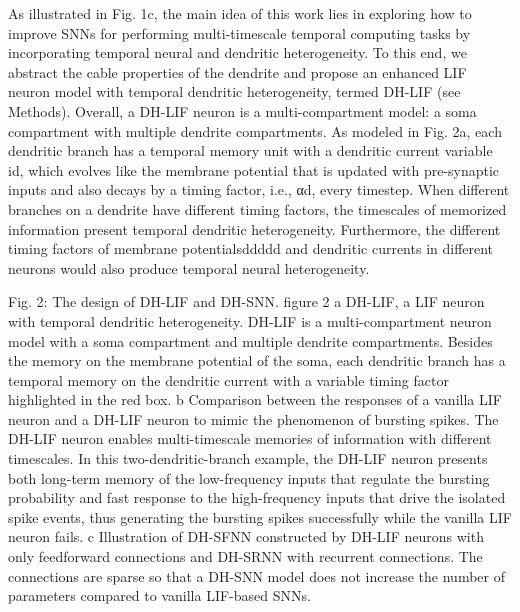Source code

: As illustrated in Fig. 1c, the main idea of this work lies in exploring how to improve SNNs for performing multi-timescale temporal computing tasks by incorporating temporal neural and dendritic heterogeneity. To this end, we abstract the cable properties of the dendrite and propose an enhanced LIF neuron model with temporal dendritic heterogeneity, termed DH-LIF (see Methods). Overall, a DH-LIF neuron is a multi-compartment model: a soma compartment with multiple dendrite compartments. As modeled in Fig. 2a, each dendritic branch has a temporal memory unit with a dendritic current variable id, which evolves like the membrane potential that is updated with pre-synaptic inputs and also decays by a timing factor, i.e., αd, every timestep. When different branches on a dendrite have different timing factors, the timescales of memorized information present temporal dendritic heterogeneity. Furthermore, the different timing factors of membrane potentialsddddd and dendritic currents in different neurons would also produce temporal neural heterogeneity.

Fig. 2: The design of DH-LIF and DH-SNN.
figure 2
a DH-LIF, a LIF neuron with temporal dendritic heterogeneity. DH-LIF is a multi-compartment neuron model with a soma compartment and multiple dendrite compartments. Besides the memory on the membrane potential of the soma, each dendritic branch has a temporal memory on the dendritic current with a variable timing factor highlighted in the red box. b Comparison between the responses of a vanilla LIF neuron and a DH-LIF neuron to mimic the phenomenon of bursting spikes. The DH-LIF neuron enables multi-timescale memories of information with different timescales. In this two-dendritic-branch example, the DH-LIF neuron presents both long-term memory of the low-frequency inputs that regulate the bursting probability and fast response to the high-frequency inputs that drive the isolated spike events, thus generating the bursting spikes successfully while the vanilla LIF neuron fails. c Illustration of DH-SFNN constructed by DH-LIF neurons with only feedforward connections and DH-SRNN with recurrent connections. The connections are sparse so that a DH-SNN model does not increase the number of parameters compared to vanilla LIF-based SNNs.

*****

**Problem to work on**.
From the first record to the last, transcribe everything exactly but drop the pictures.

**Your response**.
Source code

: As illustrated in Fig. 1c, the main idea of this work lies in exploring how to improve SNNs for performing multi-timescale temporal computing tasks by incorporating temporal neural and dendritic heterogeneity. To this end, we abstract the cable properties of the dendrite and propose an enhanced LIF neuron model with temporal dendritic heterogeneity, termed DH-LIF (see Methods). Overall, a DH-LIF neuron is a multi-compartment model: a soma compartment with multiple dendrite compartments. As modeled in Fig. 2a, each dendritic branch has a temporal memory unit with a dendritic current variable id, which evolves like the membrane potential that is updated with pre-synaptic inputs and also decays by a timing factor, i.e., αd, every timestep. When different branches on a dendrite have different timing factors, the timescales of memorized information present temporal dendritic heterogeneity. Furthermore, the different timing factors of membrane potentialsddddd and dendritic currents in different neurons would also produce temporal neural heterogeneity.

Fig. 2: The design of DH-LIF and DH-SNN.
figure 2
a DH-LIF, a LIF neuron with temporal dendritic heterogeneity. DH-LIF is a multi-compartment neuron model with a soma compartment and multiple dendrite compartments. Besides the memory on the membrane potential of the soma, each dendritic branch has a temporal memory on the dendritic current with a variable timing factor highlighted in the red box. b Comparison between the responses of a vanilla LIF neuron and a DH-LIF neuron to mimic the phenomenon of bursting spikes. The DH-LIF neuron enables multi-timescale memories of information with different timescales. In this two-dendritic-branch example, the DH-LIF neuron presents both long-term memory of the low-frequency inputs that regulate the bursting probability and fast response to the high-frequency inputs that drive the isolated spike events, thus generating the bursting spikes successfully while the vanilla LIF neuron fails. c Illustration of DH-SFNN constructed by DH-LIF neurons with only feedforward connections and DH-SRNN with recurrent connections. The connections are sparse so that a DH-SNN model does not increase the number of parameters compared to vanilla LIF-based SNNs.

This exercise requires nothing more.